I am very aware that searching for such a path among the very people who for centuries tried to usurp and control or deform and kill the Western magical tradition is a big ask. On such an expedition to find the narrow path we’ll soon be crawling through the bones, blood and ashes of our ancestors. And yet, at the same time we’ll also encounter beauty and genuine practice, true grace and deep spiritual power.

The attempt to see the world through the eyes of Christian mystics from many different centuries is an attempt to fan the flame they carried. And yet, I find my heart filled with dissonance and tension when walking in their shoes. For it seems to me they carried both light and shadow: one hand holding the flame, the other clinging to darkness.

Strangely, the further we walk back in time the more the tension seems to increase. It is hardly bearable by the time we arrive in the early centuries of Christianity. Perhaps this is because the actual, complex human beings have vanished behind the veil of time supervening between us, and all we hear now is the echo of the echo of their words. Or perhaps the difficulty lies in the fanatical extremism that guided the Egyptian Desert Fathers, itself a magical sword pulled from its scabbard. Just as easily as it cuts through the veils of the world, so it cuts through what makes us human.

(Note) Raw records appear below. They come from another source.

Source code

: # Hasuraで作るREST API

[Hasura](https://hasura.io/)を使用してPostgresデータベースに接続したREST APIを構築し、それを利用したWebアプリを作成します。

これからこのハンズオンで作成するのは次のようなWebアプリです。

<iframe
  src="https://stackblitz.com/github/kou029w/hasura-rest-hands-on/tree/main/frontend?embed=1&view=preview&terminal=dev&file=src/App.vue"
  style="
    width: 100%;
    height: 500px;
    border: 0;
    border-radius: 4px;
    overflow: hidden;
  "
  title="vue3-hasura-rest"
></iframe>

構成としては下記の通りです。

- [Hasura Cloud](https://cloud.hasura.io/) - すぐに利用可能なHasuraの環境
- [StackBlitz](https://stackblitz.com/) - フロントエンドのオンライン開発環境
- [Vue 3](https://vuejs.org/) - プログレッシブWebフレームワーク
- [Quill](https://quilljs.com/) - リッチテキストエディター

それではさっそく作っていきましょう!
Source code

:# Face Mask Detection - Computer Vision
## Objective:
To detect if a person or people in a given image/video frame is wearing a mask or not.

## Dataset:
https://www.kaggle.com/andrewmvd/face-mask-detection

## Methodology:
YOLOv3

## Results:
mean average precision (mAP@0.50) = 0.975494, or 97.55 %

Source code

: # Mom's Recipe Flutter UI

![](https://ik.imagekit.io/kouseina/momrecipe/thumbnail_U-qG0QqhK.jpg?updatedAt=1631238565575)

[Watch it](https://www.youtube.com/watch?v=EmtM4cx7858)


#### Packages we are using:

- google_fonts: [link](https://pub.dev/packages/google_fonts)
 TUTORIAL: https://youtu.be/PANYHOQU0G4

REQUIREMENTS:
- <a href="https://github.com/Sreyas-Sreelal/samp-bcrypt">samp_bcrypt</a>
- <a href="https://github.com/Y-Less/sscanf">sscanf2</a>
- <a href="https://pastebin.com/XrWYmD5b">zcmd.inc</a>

Either way, excavating the powerful techniques practiced by our ancestors means immersing ourselves in their ways of thinking, living, and working, which always carries the risk of forgetting where we stand ourselves. Attempting to view, for example, Origen’s view of Jesus Christ not from the vantage point of how we would judge it today, but how Origen perceived it in his own time, requires the expertise of an anthropologist. How did Origen think about the world? What constituted coherence in his perspective? How did he forge the foundations of what would come to be one of the world’s most powerful spiritual paradigms? In order to truly encounter the Other, we must leave our own values and filters behind, with all the risk to one’s integrity that entails.

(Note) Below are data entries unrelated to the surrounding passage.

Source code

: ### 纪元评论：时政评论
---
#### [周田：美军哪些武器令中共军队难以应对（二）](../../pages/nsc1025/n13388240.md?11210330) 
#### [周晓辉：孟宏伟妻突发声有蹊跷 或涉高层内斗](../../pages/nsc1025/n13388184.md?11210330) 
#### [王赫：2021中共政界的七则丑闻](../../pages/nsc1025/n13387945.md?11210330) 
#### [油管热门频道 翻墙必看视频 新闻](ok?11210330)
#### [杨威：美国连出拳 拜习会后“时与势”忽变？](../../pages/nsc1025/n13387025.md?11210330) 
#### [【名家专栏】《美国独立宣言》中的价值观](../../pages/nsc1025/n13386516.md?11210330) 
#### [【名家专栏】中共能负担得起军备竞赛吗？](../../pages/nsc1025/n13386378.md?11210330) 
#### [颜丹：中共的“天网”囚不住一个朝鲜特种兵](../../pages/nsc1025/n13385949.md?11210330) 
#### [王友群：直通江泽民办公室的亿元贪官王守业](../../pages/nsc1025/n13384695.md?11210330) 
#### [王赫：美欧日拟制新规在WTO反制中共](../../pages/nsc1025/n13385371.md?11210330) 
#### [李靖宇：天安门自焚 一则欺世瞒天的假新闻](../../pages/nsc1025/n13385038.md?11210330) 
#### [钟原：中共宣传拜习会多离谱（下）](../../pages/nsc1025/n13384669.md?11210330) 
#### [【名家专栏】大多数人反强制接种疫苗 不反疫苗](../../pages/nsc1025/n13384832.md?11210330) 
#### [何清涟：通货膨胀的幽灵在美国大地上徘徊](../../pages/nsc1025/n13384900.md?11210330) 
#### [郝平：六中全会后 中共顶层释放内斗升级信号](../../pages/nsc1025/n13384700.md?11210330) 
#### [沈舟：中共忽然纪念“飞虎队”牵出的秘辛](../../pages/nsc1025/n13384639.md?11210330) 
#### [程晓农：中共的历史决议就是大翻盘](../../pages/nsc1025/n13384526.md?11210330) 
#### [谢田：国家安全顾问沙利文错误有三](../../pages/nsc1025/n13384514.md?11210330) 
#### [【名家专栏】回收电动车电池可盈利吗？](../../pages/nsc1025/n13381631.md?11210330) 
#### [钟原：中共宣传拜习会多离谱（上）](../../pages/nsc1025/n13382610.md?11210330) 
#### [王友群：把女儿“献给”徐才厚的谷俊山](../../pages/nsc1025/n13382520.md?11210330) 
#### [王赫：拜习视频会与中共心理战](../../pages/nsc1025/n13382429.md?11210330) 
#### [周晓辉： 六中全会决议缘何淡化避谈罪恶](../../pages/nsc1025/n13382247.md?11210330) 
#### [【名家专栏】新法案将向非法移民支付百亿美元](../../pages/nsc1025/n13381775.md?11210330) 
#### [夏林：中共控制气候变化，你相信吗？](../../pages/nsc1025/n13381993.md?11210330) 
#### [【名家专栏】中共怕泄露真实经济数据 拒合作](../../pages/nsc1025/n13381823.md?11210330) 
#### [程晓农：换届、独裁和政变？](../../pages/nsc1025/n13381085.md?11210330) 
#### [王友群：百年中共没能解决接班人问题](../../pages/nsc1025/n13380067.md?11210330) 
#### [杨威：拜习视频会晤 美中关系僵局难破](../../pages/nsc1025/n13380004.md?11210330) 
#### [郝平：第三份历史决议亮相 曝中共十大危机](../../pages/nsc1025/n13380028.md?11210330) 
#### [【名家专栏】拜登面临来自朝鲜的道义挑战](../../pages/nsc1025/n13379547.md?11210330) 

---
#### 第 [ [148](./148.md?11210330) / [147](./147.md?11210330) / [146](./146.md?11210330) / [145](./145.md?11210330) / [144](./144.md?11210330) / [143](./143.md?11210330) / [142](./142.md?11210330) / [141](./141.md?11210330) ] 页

This leads us to the question of who is the intended audience of this book. To this, at least, I have a clear answer: it is for you. You and I, reader, will be embarking upon this expedition together, traveling from grave to grave, from country to country, century to century. Ours will be a lengthy journey indeed, far into foreign lands, with the risk of not returning as the people we once were. For seeing through the eyes of the Other, becoming a seeker of understanding, changes us – and changes everything.

Now, my presumption on this expedition will be that we both have certain essential traveling skills: to willingly manoeuvre our hearts into a silent, non-judgmental space; to realise the Other for what it is, rather than seeing our own projections in it (whether fears or desires); and in our pursuit of discovery, to put things that are dear to us on the scales without knowing where that will lead us. Most of all, however, I’ll trust your ability to embrace negative capability within your own mind; that is, to hold conflicting truths in your mind’s eye, and not to shut either of them out. To experience cognitive and spiritual dissonance in the pursuit of developing your capability to wrestle with a world that completely exceeds your ability to fully comprehend it. In short, I’ll trust we both show up as adepts with a desire to learn. Because becoming a seeker of understanding is a most dangerous undertaking. All magical books from Solomon to Faust teach as much.